- Opening Delimiter -

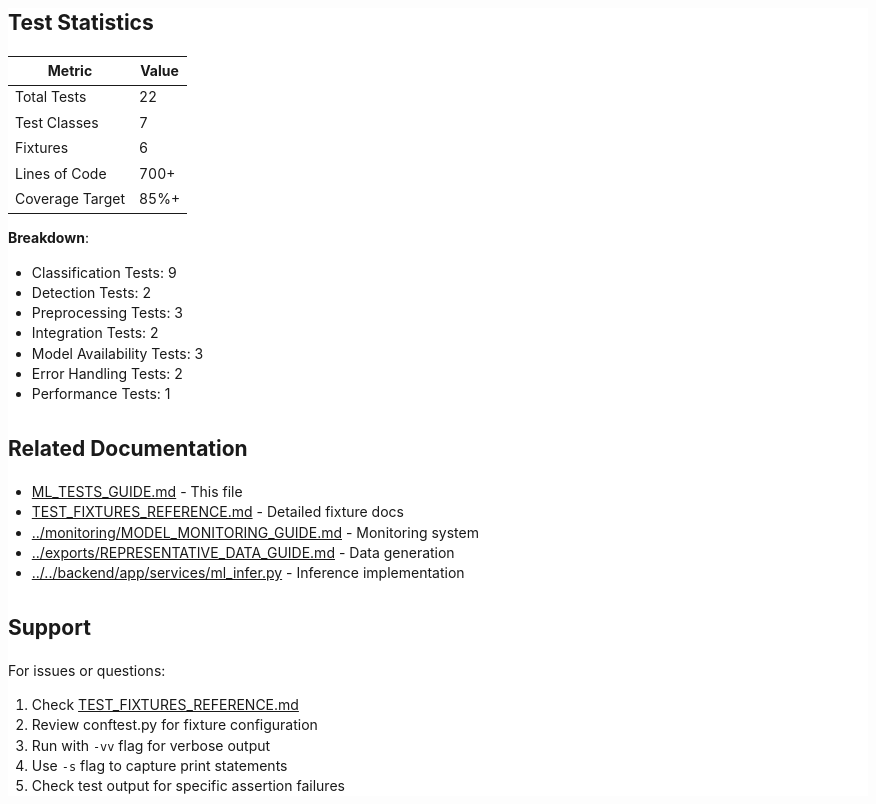 ## Test Statistics

| Metric          | Value |
| --------------- | ----- |
| Total Tests     | 22    |
| Test Classes    | 7     |
| Fixtures        | 6     |
| Lines of Code   | 700+  |
| Coverage Target | 85%+  |

**Breakdown**:

- Classification Tests: 9
- Detection Tests: 2
- Preprocessing Tests: 3
- Integration Tests: 2
- Model Availability Tests: 3
- Error Handling Tests: 2
- Performance Tests: 1

## Related Documentation

- [ML_TESTS_GUIDE.md](ML_TESTS_GUIDE.md) - This file
- [TEST_FIXTURES_REFERENCE.md](TEST_FIXTURES_REFERENCE.md) - Detailed fixture docs
- [../monitoring/MODEL_MONITORING_GUIDE.md](../monitoring/MODEL_MONITORING_GUIDE.md) - Monitoring system
- [../exports/REPRESENTATIVE_DATA_GUIDE.md](../exports/REPRESENTATIVE_DATA_GUIDE.md) - Data generation
- [../../backend/app/services/ml_infer.py](../../backend/app/services/ml_infer.py) - Inference implementation

## Support

For issues or questions:

1. Check [TEST_FIXTURES_REFERENCE.md](TEST_FIXTURES_REFERENCE.md)
2. Review conftest.py for fixture configuration
3. Run with `-vv` flag for verbose output
4. Use `-s` flag to capture print statements
5. Check test output for specific assertion failures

- Closing Delimiter -

▶ [TASK]: Within the entries above, find every line where the string "Check" occurs, and copy it.

▶ [SOLUTION]:
1. Check [TEST_FIXTURES_REFERENCE.md](TEST_FIXTURES_REFERENCE.md)
5. Check test output for specific assertion failures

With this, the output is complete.